In December 2016, Keith Avila, an Uber driver based in Sacramento, California, picked up three passengers – two women and one teen girl – and drove them to their specified destination: a Holiday Inn in Elk Grove. On the way over, Avila listened in to the conversation and discovered that the 16-year-old girl was being sold into the sex trafficking industry. He dropped off his passengers and called the police, ultimately saving the young girl’s life.
The International Labor Organization estimates that there are approximately 25M human trafficking victims globally, a number that Uber hopes to reduce significantly by launching a new initiative to provide education and promote awareness to all driver-partners across the nation.

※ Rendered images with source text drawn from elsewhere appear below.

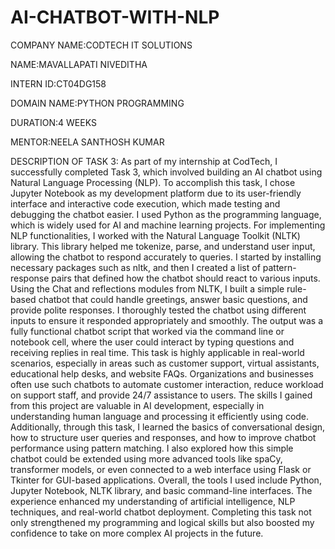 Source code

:# AI-CHATBOT-WITH-NLP

COMPANY NAME:CODTECH IT SOLUTIONS

NAME:MAVALLAPATI NIVEDITHA

INTERN ID:CT04DG158

DOMAIN NAME:PYTHON PROGRAMMING

DURATION:4 WEEKS

MENTOR:NEELA SANTHOSH KUMAR

DESCRIPTION OF TASK 3:
As part of my internship at CodTech, I successfully completed Task 3, which involved building an AI chatbot using Natural Language Processing (NLP). To accomplish this task, I chose Jupyter Notebook as my development platform due to its user-friendly interface and interactive code execution, which made testing and debugging the chatbot easier. I used Python as the programming language, which is widely used for AI and machine learning projects. For implementing NLP functionalities, I worked with the Natural Language Toolkit (NLTK) library. This library helped me tokenize, parse, and understand user input, allowing the chatbot to respond accurately to queries. I started by installing necessary packages such as nltk, and then I created a list of pattern-response pairs that defined how the chatbot should react to various inputs. Using the Chat and reflections modules from NLTK, I built a simple rule-based chatbot that could handle greetings, answer basic questions, and provide polite responses. I thoroughly tested the chatbot using different inputs to ensure it responded appropriately and smoothly. The output was a fully functional chatbot script that worked via the command line or notebook cell, where the user could interact by typing questions and receiving replies in real time. This task is highly applicable in real-world scenarios, especially in areas such as customer support, virtual assistants, educational help desks, and website FAQs. Organizations and businesses often use such chatbots to automate customer interaction, reduce workload on support staff, and provide 24/7 assistance to users. The skills I gained from this project are valuable in AI development, especially in understanding human language and processing it efficiently using code. Additionally, through this task, I learned the basics of conversational design, how to structure user queries and responses, and how to improve chatbot performance using pattern matching. I also explored how this simple chatbot could be extended using more advanced tools like spaCy, transformer models, or even connected to a web interface using Flask or Tkinter for GUI-based applications. Overall, the tools I used include Python, Jupyter Notebook, NLTK library, and basic command-line interfaces. The experience enhanced my understanding of artificial intelligence, NLP techniques, and real-world chatbot deployment. Completing this task not only strengthened my programming and logical skills but also boosted my confidence to take on more complex AI projects in the future.
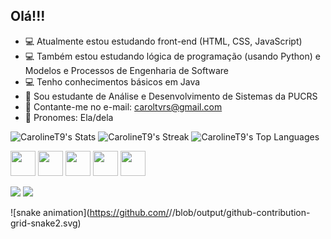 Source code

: ## Olá!!!
- 💻 Atualmente estou estudando front-end (HTML, CSS, JavaScript)
- 💻 Também estou estudando lógica de programação (usando Python) e Modelos e Processos de Engenharia de Software
- 💻 Tenho conhecimentos básicos em Java
- 📘 Sou estudante de Análise e Desenvolvimento de Sistemas da PUCRS
- 📨 Contante-me no e-mail: caroltvrs@gmail.com
- 🙂 Pronomes: Ela/dela

![CarolineT9's Stats](https://github-readme-stats.vercel.app/api?username=CarolineT9&theme=ayu-mirage&show_icons=true&hide_border=true&count_private=true)
![CarolineT9's Streak](https://github-readme-streak-stats.herokuapp.com/?user=CarolineT9&theme=ayu-mirage&hide_border=true)
![CarolineT9's Top Languages](https://github-readme-stats.vercel.app/api/top-langs/?username=CarolineT9&theme=ayu-mirage&show_icons=true&hide_border=true&layout=compact)


<img src="https://cdn.jsdelivr.net/gh/devicons/devicon/icons/html5/html5-original.svg" width="40px" heigh="40px"/>  <img src="https://cdn.jsdelivr.net/gh/devicons/devicon/icons/css3/css3-original.svg" width="40px" heigh="40px"/>  <img src="https://cdn.jsdelivr.net/gh/devicons/devicon/icons/javascript/javascript-original.svg" width="40px" heigh="40px" />  <img src="https://cdn.jsdelivr.net/gh/devicons/devicon/icons/python/python-original.svg" width="40px" heigh="40px"  /> <img src="https://cdn.jsdelivr.net/gh/devicons/devicon/icons/java/java-original.svg" width="40px" heigh="40px"  />
          


<div>
<a href = "mailto:caroltvrs@gmail.com"><img src="https://img.shields.io/badge/Gmail-D14836?style=for-the-badge&logo=gmail&logoColor=white" target="_blank"></a>
<a href="https://www.linkedin.com/in/caroline-tavares-65150b189/" target="_blank"><img src="https://img.shields.io/badge/-LinkedIn-%230077B5?style=for-the-badge&logo=linkedin&logoColor=white" target="_blank"></a>   
</div>

![snake animation](https://github.com/<seu user name>/<CarolinT9>/blob/output/github-contribution-grid-snake2.svg)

As society becomes more and more technologically advanced, it’s becoming easier to buy and sell victims online. Traffickers utilize multiple forms of transportation to deliver victims to their clients. With the rising popularity of app-based ride services, Uber believes that it is its duty to enlist drivers to help put a stop to human trafficking.

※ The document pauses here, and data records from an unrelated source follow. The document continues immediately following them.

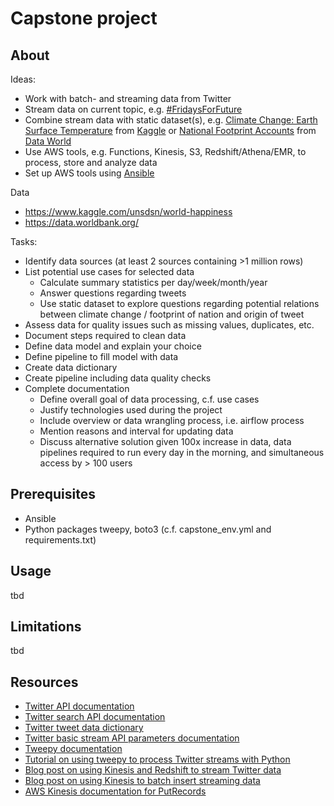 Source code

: # Capstone project

## About
Ideas:
* Work with batch- and streaming data from Twitter
* Stream data on current topic, e.g. [#FridaysForFuture](https://twitter.com/hashtag/FridaysForFuture)
* Combine stream data with static dataset(s), e.g. [Climate Change: Earth Surface Temperature](https://www.kaggle.com/berkeleyearth/climate-change-earth-surface-temperature-data) 
from [Kaggle](https://www.kaggle.com/datasets) or 
[National Footprint Accounts](https://data.world/footprint/nfa-2017-edition) from [Data World](https://data.world)
* Use AWS tools, e.g. Functions, Kinesis, S3, Redshift/Athena/EMR, to process, store and analyze data
* Set up AWS tools using [Ansible](https://docs.ansible.com/ansible/latest/index.html)

Data
* https://www.kaggle.com/unsdsn/world-happiness
* https://data.worldbank.org/

Tasks:
* Identify data sources (at least 2 sources containing >1 million rows)
* List potential use cases for selected data
    - Calculate summary statistics per day/week/month/year
    - Answer questions regarding tweets
    - Use static dataset to explore questions regarding potential relations between climate change / footprint of nation 
    and origin of tweet
* Assess data for quality issues such as missing values, duplicates, etc.
* Document steps required to clean data
* Define data model and explain your choice
* Define pipeline to fill model with data
* Create data dictionary
* Create pipeline including data quality checks
* Complete documentation
    - Define overall goal of data processing, c.f. use cases
    - Justify technologies used during the project
    - Include overview or data wrangling process, i.e. airflow process
    - Mention reasons and interval for updating data
    - Discuss alternative solution given 100x increase in data, data pipelines required to run every day in the morning, 
    and simultaneous access by > 100 users

## Prerequisites
* Ansible
* Python packages tweepy, boto3 (c.f. capstone_env.yml and requirements.txt)

## Usage
tbd

## Limitations
tbd

## Resources
* [Twitter API documentation](https://developer.twitter.com/en/docs)
* [Twitter search API documentation](https://developer.twitter.com/en/docs/tweets/search/api-reference/get-search-tweets.html)
* [Twitter tweet data dictionary](https://developer.twitter.com/en/docs/tweets/data-dictionary/overview/tweet-object)
* [Twitter basic stream API parameters documentation](https://developer.twitter.com/en/docs/tweets/filter-realtime/guides/basic-stream-parameters)
* [Tweepy documentation](https://tweepy.readthedocs.io/en/latest/index.html)
* [Tutorial on using tweepy to process Twitter streams with Python](https://www.dataquest.io/blog/streaming-data-python/)
* [Blog post on using Kinesis and Redshift to stream Twitter data](https://medium.com/@siprem/streaming-twitter-feed-using-kinesis-data-firehose-and-redshift-745c96d04f58)
* [Blog post on using Kinesis to batch insert streaming data](https://medium.com/retailmenot-engineering/building-a-high-throughput-data-pipeline-with-kinesis-lambda-and-dynamodb-7d78e992a02d)
* [AWS Kinesis documentation for PutRecords](https://docs.aws.amazon.com/kinesis/latest/APIReference/API_PutRecords.html) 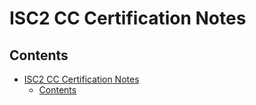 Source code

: # ISC2 CC Certification Notes

## Contents

- [ISC2 CC Certification Notes](#isc2-cc-certification-notes)
  - [Contents](#contents)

Uber is the first and only on-demand company to sign The Code, promising to protect children from trafficking. Uber has been working alongside the National Center for Missing and Exploited Children, ECPAT-USA and The McCain Institute in order to develop resources that will help train U.S. drivers to identify and report suspected cases of human trafficking.
“[Uber] [d]rivers are uniquely positioned to help identify and ultimately prevent human trafficking,” wrote Tracey Breeden, Uber Safety Communications Lead and a former police detective. Drivers are able to call or text the hotline at any time.
Uber’s new effort to promote the National Human Trafficking Hotline, operated by their newest partner Polaris, provides drivers a convenient resource to safely and proactively report questionable behavior that could potentially be related to trafficking cases. The hotline number is available to drivers via the Uber app alongside information about recognizing red flags.
“I am so pleased that Uber is informing its drivers in the U.S. about the warning signs of trafficking and that we are seeing a tangible effect of these efforts in victims being rescued and traffickers arrested,” Cindy McCain of The McCain Institute Human Trafficking Advisory Council said of Uber’s commitment to the initiative.
Avila was the recipient of the 2017 National Center for Missing and Exploited Children Hope Award for his actions that lead to the arrest of three traffickers. The 16-year-old victim was reunited with her family and Avila’s story has inspired others to be more aware of situations that might be unfolding in the backseat of their cars. Drivers all over the country have been credited with interference in sex trafficking scenarios and many lives have been saved due to the driver’s ability to react responsibly and make accurate judgments.